Heureusement pour lui, Lee Jung-jae tient aussi à offrir quelques scènes d’actions tendues à souhait, en s’inspirant grandement du travail de Michael Mann sur le traitement de la physique et des dégâts de la balistique, pour un résultat sec et nerveux, sans génie de mise en scène certes, et restant dans les traces de ses modèles, sans jamais faillir pour autant grâce à une tenue d’ensemble honorable.

Ses quelques scènes, qui ponctuent le film de part et d’autres, ne suffisent pas à le rendre divertissant de bout en bout, mais s’avèrent suffisamment efficaces pour que Hunt soit recommandable, à défaut d’être vraiment mémorable.

The Roundup, de Lee Sang-yong – Sortie en blu-ray le 9 décembre 2022
Par Marc – Si le film n’avait pas été présenté comme tel à l’Etrange Festival, rien n’aurait laissé paraitre que The Roundup est le second volet de ce qui sera une trilogie. A l’origine, un film inédit en France : The Outlaws dans lequel Ma Dong-seok, vu notamment dans Le Dernier Train pour Busan (et les Eternels), incarne un flic pendant «l’Incident de Heuksapa », une histoire vraie mêlant deux gangs rivaux en Corée en 2007.
Le comédien également producteur a voulu rempiler dans un rôle qui lui va comme un gant pour un second volet.

The Roundup commence au Vietnam. On nous montre comment des touristes coréen s’y font plumer par des escrocs. Mais certaines arnaques finissent dans le sang et un voyageur venu de Corée en fait les frais. En mission là-bas pour récupérer le défunt, le personnage de Ma Dong-seok va se mêler de l’enquête. Il ne sera pas le seul puisque le père de la victime a envoyé quelques gros bras aux fesses du tueur.

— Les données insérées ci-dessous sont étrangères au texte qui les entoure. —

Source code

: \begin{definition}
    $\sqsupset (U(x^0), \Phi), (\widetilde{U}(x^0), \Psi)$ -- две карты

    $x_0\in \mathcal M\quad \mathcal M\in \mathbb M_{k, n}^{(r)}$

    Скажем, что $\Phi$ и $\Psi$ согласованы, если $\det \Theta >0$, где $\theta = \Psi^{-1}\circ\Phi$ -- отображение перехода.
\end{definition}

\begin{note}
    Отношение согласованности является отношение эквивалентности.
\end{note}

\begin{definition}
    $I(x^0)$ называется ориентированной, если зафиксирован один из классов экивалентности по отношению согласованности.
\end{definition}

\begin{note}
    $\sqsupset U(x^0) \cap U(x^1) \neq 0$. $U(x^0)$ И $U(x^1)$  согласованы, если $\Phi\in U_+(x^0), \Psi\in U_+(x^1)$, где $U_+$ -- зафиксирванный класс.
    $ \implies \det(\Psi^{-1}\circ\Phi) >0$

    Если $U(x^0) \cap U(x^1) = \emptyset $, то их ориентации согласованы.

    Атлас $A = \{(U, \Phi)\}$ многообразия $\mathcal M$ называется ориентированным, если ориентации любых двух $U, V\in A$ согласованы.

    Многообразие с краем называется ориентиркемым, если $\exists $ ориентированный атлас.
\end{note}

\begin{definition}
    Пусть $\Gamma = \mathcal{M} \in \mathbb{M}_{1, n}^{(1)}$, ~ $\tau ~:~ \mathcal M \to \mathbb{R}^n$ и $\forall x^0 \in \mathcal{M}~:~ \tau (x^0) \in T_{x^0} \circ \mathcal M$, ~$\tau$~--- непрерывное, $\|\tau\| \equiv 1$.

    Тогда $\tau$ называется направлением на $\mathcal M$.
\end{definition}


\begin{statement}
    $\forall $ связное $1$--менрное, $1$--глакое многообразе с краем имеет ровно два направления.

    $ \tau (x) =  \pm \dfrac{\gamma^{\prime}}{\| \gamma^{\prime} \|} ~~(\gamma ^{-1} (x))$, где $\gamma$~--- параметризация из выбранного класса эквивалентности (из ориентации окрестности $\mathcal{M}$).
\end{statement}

Le scénario est sage pour une enquête policière. L’action est linéaire et tous les évènements s’enchainent sans surprise. Sans que ça ne soit pas déplaisant, The Roundup ne révolutionne pas le genre. Mais il surprend. Il surprend d’abord parce que de ce coté-ci du globe, on n’imagine pas qu’une comédie policière de ce genre puisse mêler humour et violence. Le film est gore et brutal, tous les protagonistes ayant troqué l’arme à feu contre couteaux et autres haches. Et le réalisateur Lee Sang-yong soigne sa mise en scène pour nous en mettre plein les yeux.
Le film surprend aussi pour son personnage principal. Haut en couleurs et plus qu’imposant, il rappelle Bud Spencer et sa passion pour les distributions de mandales. Le mec aime distribuer des bourre-pifs et franchir la ligne jaune pour le faire. C’est jouissif et dans la lignée des comédies policières italiennes où Spencer se partageait l’affiche avec Terrence Hill. Ou quand The Roundup finit par ressemble aux Super-Flics de Miami niveau bagarre, une bonne dose d’hémoglobine en plus.

Classique mais divertissant, The Roundup est un parfait film du dimanche soir, qui donne envie de voir son prequel et d’avoir un oeil sur sa future suite.